Democratic Gov. Andy Beshear declared Tuesday that he’s been steadfast in the fight against crime, hitting back against his Republican challenger’s attacks on public safety issues — which have risen to the forefront of Kentucky’s closely watched gubernatorial campaign.
Flanked by a bevy of current and retired law enforcement officers backing his reelection campaign, Beshear laid out his record on criminal justice issues. As governor, he said, he pushed for large pay raises for state troopers as well as increased training for police officers. As attorney general, he prosecuted child sex offenders, cleared a rape kit backlog and combated senior scams, he said.
“Leadership is about stepping up and doing the work,” Beshear said. “Running toward challenges, not abdicating responsibility. During my time as attorney general and now as governor, I’ve always tackled challenges … in crime head on. Leaning into problems, not backing away and blaming others.”
Beshear’s comments were aimed at his Republican challenger, Daniel Cameron, the state’s current attorney general.
While campaigning last week, Cameron said Beshear “bears all of the responsibility” for what the Republican nominee claimed were rising crime rates. Cameron did not mention that as attorney general he’s the state’s chief law enforcement officer — an omission that drew a pushback from Beshear.
“That’s not just wrong,” the governor responded. “That’s hiding from problems and blaming others.”
Beshear’s campaign said an FBI database shows Kentucky’s violent crime rate is well below the national average, and that every state bordering Kentucky has a higher rate than Kentucky’s with one exception — Virginia.
Beshear said he would push for additional funding for law enforcement training and body armor to protect law officers if he wins another term in November.

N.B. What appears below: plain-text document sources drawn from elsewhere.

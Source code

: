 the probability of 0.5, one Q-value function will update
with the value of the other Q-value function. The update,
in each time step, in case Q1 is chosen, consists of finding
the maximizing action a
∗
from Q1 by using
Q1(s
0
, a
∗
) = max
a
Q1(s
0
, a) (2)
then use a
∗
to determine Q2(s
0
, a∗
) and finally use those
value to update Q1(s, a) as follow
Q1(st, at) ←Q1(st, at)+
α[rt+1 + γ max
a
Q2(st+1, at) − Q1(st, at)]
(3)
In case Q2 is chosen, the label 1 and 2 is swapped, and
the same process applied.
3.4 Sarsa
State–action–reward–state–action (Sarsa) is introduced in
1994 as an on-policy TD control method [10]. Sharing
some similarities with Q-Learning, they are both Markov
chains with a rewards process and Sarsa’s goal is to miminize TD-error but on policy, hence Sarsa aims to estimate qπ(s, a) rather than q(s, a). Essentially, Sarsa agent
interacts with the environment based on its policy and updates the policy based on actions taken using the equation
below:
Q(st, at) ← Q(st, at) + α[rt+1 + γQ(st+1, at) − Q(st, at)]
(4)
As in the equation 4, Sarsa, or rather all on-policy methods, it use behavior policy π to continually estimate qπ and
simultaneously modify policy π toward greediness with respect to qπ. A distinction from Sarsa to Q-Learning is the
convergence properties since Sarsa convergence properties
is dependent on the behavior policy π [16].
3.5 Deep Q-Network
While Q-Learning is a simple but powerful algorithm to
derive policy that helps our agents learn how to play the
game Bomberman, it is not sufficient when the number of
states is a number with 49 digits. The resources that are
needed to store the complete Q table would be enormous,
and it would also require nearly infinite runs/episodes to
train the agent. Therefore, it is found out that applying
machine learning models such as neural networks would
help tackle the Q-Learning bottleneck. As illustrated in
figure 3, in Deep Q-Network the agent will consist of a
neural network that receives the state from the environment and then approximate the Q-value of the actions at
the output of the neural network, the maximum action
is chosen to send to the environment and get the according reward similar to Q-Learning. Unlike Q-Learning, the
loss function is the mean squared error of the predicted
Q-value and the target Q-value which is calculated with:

Cameron has pointed to his own considerable support from the law enforcement community.
Meanwhile, Cameron’s campaign has blasted the governor’s decision to allow the early release of some nonviolent inmates during the early stages of the COVID-19 pandemic. Some people released ended up committing new crimes, Cameron said. State Republican Party spokesman Sean Southard on Tuesday referred to them as the “governor’s getaways,” adding: “Crime is bad enough without Andy’s help.”
Beshear responded that more than 20 governors from both parties took the same action to release low-level, nonviolent inmates near the end of their sentences to help ease the spread of the virus in prisons.
The governor then went on the offensive, slamming Cameron’s response to the hundreds of pardons and commutations issued by former Republican Gov. Matt Bevin in his final days in office.
“I believe that the people of Kentucky can recognize the difference between letting low-level offenders out during a deadly pandemic near the end of their sentence, versus our current attorney general’s failure to appoint a special prosecutor or do anything about Matt Bevin’s pardons of rapists and murderers,” Beshear said.
Democrats accuse Cameron of shirking his duties by failing to hold Bevin accountable for pardons of violent criminals and others before Bevin left office following his electoral loss to Beshear in 2019.
Cameron has referred to the Democratic attack ad as “completely absurd.” He said his decision to turn the investigation over to the FBI drew broad support at the time.
In another development, a top aide to Senate Republican Leader Mitch McConnell has joined Cameron’s campaign, adding another political heavy hitter to his team in trying to defeat Beshear.
Terry Carmack, the senator’s chief of staff, will assume a senior management role in Cameron’s campaign, Southard said. Cameron’s campaign said the addition of Carmack reflects an “all-hands-on-deck” approach by a unified GOP in support of his bid to unseat Beshear.
Cameron won former President Donald Trump’s endorsement early in the primary campaign and he’s a McConnell protege, having previously worked as the senator’s legal counsel. Cameron has shown an ability to bridge an ever-expanding gulf between the ex-president and the Senate GOP leader.
Carmack said Republicans are “excited to make history” by electing Cameron as governor. Cameron would become Kentucky’s first Black governor if elected.
The Democratic Governors Association, meanwhile, had a different characterization of Carmack’s role.
“Daniel Cameron’s campaign has a new babysitter on loan from Mitch McConnell, who is once again trying to hand Daniel a political office,” said DGA Communications Director Sam Newton.
Carmack has extensive political experience at the state and national levels. He served previously as state party chairman in Kentucky, chief of staff to members of Congress and as political director for the National Republican Congressional Committee.
His addition to the Cameron campaign was described as a “terrific move” by Scott Jennings, a Kentucky-based Republican political commentator and former adviser to President George W. Bush.
“Terry is one of the most experienced guys in Kentucky politics,” said Jennings, who has close ties to McConnell. “We are in for a close, hard-fought race and you won’t find a smarter, savvier operator than Carmack. He knows the state like the back of his hand.”
Carmack is taking a leave of absence and will return to McConnell’s staff after the November election.